* _What to produce_
Beneath this task is a listing. Count its lines that contain "standard" and answer with the number only.

* _Study material_
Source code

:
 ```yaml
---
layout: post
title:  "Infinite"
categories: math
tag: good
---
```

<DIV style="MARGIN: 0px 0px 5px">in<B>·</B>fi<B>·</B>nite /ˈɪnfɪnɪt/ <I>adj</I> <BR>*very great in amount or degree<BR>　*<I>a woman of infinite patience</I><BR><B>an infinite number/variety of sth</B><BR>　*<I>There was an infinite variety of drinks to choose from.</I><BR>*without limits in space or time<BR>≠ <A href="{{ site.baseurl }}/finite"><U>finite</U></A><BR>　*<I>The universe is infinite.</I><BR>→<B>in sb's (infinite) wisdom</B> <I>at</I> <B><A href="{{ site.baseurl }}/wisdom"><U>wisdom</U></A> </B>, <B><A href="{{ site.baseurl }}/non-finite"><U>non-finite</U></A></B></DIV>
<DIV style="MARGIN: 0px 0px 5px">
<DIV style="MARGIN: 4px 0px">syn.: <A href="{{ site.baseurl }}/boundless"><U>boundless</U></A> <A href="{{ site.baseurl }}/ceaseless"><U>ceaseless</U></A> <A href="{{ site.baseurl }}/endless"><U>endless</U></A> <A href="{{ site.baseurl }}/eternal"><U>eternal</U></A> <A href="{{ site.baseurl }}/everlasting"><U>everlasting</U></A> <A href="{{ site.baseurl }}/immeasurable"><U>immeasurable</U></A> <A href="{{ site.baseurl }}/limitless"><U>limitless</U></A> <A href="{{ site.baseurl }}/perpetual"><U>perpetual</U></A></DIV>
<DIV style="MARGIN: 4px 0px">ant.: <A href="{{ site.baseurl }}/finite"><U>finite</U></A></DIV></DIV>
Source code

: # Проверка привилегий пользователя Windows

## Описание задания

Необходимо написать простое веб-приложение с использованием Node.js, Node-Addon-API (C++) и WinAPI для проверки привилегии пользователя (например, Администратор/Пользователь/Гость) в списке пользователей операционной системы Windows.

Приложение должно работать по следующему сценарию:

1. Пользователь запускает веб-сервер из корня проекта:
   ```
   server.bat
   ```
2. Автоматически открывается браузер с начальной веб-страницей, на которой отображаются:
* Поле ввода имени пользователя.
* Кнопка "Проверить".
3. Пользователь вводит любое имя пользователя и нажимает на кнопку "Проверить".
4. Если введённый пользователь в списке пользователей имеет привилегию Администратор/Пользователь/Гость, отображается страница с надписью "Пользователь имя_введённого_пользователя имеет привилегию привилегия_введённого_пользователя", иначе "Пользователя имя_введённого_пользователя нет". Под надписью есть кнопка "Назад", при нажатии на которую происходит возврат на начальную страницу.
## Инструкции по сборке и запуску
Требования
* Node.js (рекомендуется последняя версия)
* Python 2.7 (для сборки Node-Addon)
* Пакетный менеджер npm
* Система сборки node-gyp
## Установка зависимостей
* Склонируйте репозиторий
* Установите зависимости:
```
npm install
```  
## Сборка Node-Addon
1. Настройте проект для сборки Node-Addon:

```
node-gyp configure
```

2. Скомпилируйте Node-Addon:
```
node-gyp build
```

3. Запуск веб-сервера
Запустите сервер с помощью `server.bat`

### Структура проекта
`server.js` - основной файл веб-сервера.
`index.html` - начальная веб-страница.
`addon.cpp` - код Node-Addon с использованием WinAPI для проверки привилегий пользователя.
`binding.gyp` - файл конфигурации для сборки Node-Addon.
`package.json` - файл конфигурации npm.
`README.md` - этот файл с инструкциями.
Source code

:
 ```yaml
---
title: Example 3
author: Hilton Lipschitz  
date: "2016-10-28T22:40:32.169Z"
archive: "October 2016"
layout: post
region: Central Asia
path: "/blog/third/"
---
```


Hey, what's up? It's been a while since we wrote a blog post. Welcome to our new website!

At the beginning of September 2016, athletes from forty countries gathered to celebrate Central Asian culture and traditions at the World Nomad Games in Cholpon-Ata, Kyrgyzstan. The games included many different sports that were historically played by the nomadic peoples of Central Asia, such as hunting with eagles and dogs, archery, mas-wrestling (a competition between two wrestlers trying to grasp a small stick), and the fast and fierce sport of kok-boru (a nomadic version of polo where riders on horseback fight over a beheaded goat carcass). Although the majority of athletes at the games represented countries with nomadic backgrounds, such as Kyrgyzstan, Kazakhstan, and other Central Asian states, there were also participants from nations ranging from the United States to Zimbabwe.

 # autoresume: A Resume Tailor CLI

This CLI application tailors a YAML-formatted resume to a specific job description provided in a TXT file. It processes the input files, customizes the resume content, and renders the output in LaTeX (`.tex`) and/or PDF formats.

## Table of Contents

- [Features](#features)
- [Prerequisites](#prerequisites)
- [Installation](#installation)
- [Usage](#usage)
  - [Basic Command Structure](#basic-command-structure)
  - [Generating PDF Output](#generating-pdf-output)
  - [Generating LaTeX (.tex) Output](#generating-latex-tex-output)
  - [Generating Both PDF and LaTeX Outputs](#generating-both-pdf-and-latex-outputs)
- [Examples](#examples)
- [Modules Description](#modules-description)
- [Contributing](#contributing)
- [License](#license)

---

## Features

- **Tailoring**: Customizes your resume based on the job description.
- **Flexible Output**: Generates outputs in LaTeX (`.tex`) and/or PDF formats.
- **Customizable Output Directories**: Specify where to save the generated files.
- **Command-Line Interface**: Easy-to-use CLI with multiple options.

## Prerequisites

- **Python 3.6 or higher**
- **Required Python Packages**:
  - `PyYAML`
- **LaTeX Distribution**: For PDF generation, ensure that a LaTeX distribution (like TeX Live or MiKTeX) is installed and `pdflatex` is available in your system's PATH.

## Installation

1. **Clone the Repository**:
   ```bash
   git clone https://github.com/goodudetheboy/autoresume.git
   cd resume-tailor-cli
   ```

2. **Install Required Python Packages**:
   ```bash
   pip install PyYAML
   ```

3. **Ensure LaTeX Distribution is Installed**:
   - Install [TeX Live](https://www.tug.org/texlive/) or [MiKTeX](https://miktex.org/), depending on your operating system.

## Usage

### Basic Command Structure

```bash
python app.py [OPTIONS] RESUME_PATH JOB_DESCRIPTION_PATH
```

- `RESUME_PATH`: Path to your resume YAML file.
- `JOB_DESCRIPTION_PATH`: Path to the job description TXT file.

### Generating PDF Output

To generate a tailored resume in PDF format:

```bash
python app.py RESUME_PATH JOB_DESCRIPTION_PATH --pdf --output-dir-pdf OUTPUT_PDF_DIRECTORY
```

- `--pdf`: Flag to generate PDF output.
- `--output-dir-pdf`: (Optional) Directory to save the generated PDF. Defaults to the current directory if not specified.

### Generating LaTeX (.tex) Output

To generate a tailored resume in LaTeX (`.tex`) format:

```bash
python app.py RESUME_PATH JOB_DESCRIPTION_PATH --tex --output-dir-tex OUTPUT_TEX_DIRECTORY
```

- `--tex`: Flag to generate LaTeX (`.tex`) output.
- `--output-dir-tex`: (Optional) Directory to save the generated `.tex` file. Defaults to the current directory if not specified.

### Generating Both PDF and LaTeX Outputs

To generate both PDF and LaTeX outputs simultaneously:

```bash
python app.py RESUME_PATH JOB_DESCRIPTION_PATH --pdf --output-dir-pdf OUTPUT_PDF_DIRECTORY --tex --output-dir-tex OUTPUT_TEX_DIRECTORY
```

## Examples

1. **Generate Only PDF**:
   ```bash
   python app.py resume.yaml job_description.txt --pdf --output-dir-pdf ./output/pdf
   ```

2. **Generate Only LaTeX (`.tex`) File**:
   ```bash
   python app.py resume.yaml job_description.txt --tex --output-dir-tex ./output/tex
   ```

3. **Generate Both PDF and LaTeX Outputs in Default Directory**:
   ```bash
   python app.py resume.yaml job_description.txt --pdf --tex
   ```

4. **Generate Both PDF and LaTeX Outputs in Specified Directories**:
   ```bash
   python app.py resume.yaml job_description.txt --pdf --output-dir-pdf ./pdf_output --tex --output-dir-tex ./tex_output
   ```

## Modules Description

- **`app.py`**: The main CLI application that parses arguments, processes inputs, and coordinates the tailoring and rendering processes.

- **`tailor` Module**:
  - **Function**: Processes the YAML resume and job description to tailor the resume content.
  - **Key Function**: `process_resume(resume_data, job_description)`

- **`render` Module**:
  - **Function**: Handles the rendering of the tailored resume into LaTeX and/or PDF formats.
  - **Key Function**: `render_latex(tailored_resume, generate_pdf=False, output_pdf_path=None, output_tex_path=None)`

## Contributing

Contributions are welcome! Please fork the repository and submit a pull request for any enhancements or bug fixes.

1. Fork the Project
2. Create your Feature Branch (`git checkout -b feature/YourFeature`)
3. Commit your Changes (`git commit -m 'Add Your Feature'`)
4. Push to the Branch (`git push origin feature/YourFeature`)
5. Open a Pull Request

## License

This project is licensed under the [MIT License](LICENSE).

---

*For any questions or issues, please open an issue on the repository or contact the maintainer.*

* * *

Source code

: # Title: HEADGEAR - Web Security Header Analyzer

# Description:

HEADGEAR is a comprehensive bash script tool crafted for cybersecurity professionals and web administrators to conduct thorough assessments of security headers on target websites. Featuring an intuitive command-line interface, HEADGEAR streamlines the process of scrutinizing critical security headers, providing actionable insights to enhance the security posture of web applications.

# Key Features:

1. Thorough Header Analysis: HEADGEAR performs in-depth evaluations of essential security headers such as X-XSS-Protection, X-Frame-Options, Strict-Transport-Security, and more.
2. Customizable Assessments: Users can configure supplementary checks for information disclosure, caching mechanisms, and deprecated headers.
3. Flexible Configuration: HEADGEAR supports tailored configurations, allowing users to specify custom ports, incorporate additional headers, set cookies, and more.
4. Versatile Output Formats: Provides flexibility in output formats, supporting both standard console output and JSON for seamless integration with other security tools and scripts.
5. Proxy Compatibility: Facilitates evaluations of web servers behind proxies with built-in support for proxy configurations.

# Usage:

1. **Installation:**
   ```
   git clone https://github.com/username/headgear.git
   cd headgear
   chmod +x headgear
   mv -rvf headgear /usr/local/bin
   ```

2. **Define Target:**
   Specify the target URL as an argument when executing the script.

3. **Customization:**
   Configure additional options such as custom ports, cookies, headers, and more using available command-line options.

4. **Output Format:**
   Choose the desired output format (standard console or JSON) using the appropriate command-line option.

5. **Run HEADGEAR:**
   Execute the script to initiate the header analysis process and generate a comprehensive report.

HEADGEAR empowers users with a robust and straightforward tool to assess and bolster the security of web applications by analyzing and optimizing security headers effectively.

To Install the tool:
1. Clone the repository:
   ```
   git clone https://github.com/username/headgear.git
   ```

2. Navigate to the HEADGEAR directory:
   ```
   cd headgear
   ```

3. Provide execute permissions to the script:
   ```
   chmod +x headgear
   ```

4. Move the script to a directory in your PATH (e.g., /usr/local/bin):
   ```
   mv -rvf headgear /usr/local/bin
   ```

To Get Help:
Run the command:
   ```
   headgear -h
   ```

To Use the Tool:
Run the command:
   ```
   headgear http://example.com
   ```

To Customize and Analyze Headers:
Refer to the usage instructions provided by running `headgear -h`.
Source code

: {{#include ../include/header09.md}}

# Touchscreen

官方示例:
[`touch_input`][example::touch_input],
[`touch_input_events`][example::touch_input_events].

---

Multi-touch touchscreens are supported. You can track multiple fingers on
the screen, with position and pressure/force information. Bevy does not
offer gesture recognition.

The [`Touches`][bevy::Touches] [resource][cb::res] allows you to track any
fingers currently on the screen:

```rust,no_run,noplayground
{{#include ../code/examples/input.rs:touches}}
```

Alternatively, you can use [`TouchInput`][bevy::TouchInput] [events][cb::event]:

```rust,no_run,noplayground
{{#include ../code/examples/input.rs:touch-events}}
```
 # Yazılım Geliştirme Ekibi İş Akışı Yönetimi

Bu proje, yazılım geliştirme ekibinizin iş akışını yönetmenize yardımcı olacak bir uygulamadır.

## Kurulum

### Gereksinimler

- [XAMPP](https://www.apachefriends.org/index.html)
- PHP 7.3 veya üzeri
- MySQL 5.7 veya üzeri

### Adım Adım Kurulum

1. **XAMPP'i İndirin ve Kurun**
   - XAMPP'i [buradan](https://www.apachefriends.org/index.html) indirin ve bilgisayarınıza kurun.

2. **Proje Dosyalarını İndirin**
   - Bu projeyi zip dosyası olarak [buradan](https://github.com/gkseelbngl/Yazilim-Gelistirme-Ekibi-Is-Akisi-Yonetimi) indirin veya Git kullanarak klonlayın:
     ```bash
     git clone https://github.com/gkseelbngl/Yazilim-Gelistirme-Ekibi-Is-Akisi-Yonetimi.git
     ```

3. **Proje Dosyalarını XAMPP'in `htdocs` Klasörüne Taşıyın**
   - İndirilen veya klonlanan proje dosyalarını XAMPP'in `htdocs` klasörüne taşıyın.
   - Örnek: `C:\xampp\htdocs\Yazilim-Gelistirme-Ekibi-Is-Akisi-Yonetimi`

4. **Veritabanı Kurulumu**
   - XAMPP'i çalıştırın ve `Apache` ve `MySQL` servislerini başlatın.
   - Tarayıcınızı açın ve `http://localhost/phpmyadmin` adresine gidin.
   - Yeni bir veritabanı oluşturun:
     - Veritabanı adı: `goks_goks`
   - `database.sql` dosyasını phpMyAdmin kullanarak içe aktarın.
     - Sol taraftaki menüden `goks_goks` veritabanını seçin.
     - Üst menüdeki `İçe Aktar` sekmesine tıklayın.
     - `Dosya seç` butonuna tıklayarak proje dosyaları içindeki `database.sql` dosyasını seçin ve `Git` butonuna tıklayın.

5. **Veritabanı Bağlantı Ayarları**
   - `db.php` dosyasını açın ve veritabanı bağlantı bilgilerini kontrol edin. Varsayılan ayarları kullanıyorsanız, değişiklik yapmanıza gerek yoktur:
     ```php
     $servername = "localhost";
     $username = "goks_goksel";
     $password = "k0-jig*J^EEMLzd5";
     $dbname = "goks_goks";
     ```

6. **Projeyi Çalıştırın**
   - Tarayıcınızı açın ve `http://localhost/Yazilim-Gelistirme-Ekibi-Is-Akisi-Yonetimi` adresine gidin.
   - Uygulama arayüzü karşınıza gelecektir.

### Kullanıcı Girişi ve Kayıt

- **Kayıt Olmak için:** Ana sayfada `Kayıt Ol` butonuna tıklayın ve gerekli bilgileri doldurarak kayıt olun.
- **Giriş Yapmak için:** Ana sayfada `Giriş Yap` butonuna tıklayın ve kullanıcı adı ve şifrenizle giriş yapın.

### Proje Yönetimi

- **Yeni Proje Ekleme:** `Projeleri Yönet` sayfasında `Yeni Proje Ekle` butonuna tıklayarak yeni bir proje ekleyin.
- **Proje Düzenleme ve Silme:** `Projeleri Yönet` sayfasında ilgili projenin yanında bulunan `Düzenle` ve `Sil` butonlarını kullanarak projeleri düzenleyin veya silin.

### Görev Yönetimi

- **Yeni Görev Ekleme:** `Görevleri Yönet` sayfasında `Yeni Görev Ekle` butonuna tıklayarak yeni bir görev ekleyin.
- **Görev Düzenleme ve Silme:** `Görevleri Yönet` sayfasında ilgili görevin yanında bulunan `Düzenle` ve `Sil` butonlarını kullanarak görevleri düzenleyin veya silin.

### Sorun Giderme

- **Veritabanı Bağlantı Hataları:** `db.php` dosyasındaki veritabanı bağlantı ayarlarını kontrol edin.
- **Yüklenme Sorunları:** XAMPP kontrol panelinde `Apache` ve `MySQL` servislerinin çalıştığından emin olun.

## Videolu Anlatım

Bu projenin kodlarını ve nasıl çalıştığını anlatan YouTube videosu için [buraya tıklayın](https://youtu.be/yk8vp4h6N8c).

* _Response_
2